* _Work request_: Reproduce the entries shown below only from the line with "不能。$\vb A$ 的节点值依赖规范，两种合法规范可以相差任意一个梯度场。应当比较规范不变量：$\vb" down to the line with "绕轴打转，$\vb B$ 却是笔直均匀的。", keeping both end lines and copying each one exactly.

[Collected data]
= = = = = = =

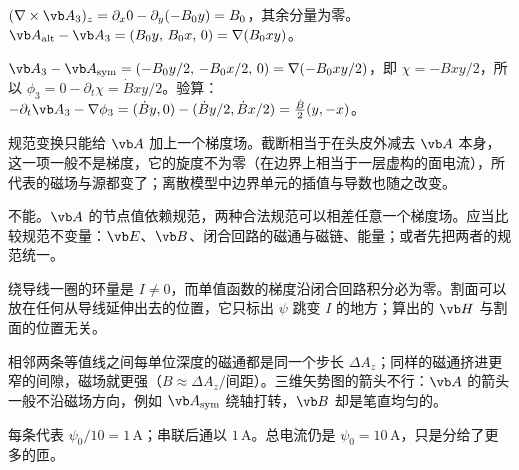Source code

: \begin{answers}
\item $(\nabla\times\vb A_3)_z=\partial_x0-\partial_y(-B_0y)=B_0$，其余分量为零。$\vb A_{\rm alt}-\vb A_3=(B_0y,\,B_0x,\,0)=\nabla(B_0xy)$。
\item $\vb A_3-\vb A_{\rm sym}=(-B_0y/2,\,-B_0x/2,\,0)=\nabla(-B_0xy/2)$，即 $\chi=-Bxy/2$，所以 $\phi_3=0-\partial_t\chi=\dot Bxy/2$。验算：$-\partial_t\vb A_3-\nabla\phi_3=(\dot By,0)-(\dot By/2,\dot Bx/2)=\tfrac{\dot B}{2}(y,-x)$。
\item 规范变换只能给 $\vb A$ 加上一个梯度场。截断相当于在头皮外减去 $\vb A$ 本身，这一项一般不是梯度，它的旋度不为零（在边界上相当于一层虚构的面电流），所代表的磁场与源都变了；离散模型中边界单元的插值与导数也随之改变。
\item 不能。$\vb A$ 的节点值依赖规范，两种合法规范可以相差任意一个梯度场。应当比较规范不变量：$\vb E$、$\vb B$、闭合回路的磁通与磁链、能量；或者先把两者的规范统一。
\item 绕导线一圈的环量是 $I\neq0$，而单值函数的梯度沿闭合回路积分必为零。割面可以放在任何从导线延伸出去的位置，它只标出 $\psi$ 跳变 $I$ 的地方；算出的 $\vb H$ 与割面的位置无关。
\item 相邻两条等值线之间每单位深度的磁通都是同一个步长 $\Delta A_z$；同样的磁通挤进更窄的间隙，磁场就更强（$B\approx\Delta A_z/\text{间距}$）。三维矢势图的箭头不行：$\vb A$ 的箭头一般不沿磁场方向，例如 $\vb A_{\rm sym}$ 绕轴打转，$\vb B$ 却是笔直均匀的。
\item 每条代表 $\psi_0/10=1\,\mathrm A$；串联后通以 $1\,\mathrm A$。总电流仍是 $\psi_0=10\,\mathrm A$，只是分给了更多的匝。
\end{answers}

= = = = = = =

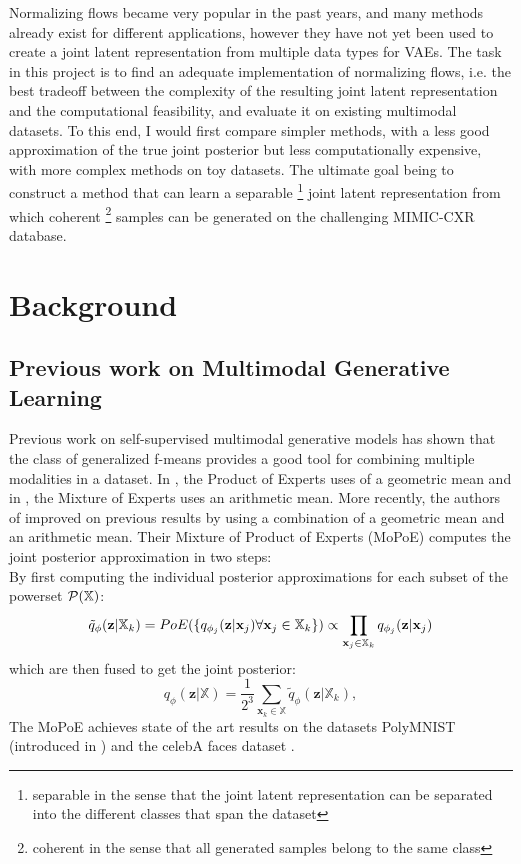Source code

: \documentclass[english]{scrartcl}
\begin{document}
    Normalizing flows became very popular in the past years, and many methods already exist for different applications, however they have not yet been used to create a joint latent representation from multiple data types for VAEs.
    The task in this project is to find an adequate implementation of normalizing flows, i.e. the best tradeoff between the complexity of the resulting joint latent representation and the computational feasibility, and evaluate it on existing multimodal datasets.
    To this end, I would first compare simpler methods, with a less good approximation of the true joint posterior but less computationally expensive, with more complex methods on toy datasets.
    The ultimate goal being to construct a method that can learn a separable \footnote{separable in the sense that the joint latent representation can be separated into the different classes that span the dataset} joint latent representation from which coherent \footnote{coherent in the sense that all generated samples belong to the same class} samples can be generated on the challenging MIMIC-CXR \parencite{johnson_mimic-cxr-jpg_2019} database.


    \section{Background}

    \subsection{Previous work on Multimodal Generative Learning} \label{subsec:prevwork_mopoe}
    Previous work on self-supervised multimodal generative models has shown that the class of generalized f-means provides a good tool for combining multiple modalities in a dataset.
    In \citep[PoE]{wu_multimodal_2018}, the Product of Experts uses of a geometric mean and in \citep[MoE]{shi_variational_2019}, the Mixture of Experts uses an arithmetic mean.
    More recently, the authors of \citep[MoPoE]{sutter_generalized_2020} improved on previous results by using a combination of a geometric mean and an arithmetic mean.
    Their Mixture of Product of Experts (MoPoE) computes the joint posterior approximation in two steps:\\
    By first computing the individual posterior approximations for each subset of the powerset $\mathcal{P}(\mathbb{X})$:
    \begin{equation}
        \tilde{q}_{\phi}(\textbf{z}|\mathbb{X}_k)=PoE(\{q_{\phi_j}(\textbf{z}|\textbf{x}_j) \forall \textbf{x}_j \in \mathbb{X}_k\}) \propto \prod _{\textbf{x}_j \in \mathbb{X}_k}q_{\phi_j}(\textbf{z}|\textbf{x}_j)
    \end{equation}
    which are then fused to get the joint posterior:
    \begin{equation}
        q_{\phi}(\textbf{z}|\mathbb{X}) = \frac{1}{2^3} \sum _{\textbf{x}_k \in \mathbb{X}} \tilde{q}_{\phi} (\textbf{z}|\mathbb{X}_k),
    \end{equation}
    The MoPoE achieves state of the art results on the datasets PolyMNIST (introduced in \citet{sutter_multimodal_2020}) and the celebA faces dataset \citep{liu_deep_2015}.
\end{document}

= = = = = = =

* _Answer to this exercise_:
\item 不能。$\vb A$ 的节点值依赖规范，两种合法规范可以相差任意一个梯度场。应当比较规范不变量：$\vb E$、$\vb B$、闭合回路的磁通与磁链、能量；或者先把两者的规范统一。
\item 绕导线一圈的环量是 $I\neq0$，而单值函数的梯度沿闭合回路积分必为零。割面可以放在任何从导线延伸出去的位置，它只标出 $\psi$ 跳变 $I$ 的地方；算出的 $\vb H$ 与割面的位置无关。
\item 相邻两条等值线之间每单位深度的磁通都是同一个步长 $\Delta A_z$；同样的磁通挤进更窄的间隙，磁场就更强（$B\approx\Delta A_z/\text{间距}$）。三维矢势图的箭头不行：$\vb A$ 的箭头一般不沿磁场方向，例如 $\vb A_{\rm sym}$ 绕轴打转，$\vb B$ 却是笔直均匀的。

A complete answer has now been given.